## Exercise aim
Report each line of the entries that includes "crankler" by copying it.
Start of Record extracts
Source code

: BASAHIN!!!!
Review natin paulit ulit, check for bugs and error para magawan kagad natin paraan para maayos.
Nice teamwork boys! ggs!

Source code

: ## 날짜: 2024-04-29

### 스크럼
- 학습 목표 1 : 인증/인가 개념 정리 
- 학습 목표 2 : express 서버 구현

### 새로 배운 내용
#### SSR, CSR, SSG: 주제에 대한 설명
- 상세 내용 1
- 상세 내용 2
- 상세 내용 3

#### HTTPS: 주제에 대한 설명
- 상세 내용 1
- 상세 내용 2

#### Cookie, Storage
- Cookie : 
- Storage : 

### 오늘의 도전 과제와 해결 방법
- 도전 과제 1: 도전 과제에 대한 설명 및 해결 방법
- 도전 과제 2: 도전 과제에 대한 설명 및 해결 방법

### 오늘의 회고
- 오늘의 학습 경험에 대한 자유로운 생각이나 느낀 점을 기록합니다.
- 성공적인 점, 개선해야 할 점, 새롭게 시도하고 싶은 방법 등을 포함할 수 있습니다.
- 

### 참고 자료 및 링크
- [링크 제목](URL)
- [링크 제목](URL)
End of Record extracts
Start of Record extracts
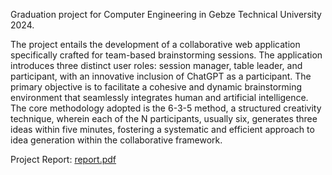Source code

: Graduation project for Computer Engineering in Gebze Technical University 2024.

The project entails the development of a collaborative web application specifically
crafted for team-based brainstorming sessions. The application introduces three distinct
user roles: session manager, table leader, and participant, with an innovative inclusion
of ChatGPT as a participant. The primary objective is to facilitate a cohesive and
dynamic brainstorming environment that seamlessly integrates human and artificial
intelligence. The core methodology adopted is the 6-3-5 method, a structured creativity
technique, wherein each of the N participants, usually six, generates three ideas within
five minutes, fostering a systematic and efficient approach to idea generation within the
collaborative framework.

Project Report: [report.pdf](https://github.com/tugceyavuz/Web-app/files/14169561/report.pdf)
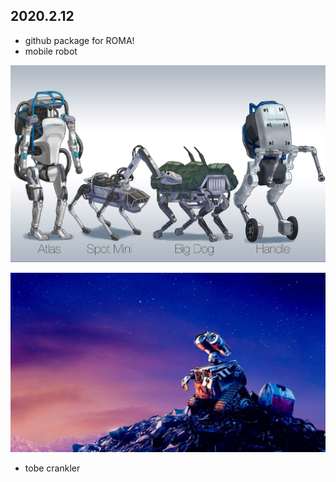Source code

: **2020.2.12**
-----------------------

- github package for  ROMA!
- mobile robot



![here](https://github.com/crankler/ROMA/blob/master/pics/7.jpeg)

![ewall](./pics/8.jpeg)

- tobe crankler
End of Record extracts
Start of Record extracts
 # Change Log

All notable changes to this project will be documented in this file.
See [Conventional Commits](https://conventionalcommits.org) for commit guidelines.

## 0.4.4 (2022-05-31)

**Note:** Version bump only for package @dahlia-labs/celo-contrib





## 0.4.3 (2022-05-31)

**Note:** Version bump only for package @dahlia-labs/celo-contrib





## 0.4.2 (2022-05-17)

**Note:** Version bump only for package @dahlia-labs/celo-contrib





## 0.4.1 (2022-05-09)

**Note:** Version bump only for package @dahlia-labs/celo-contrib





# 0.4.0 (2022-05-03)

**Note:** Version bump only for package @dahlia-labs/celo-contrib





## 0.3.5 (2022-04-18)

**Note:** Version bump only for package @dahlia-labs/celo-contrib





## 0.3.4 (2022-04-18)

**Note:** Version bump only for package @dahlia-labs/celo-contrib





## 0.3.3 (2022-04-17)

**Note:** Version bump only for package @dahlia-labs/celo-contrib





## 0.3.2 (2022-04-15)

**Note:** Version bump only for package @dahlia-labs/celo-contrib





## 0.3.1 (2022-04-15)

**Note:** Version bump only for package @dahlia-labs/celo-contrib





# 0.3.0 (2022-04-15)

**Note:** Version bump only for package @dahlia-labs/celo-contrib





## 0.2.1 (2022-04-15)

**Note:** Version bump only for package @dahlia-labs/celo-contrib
End of Record extracts
## Response below
![here](https://github.com/crankler/ROMA/blob/master/pics/7.jpeg)
- tobe crankler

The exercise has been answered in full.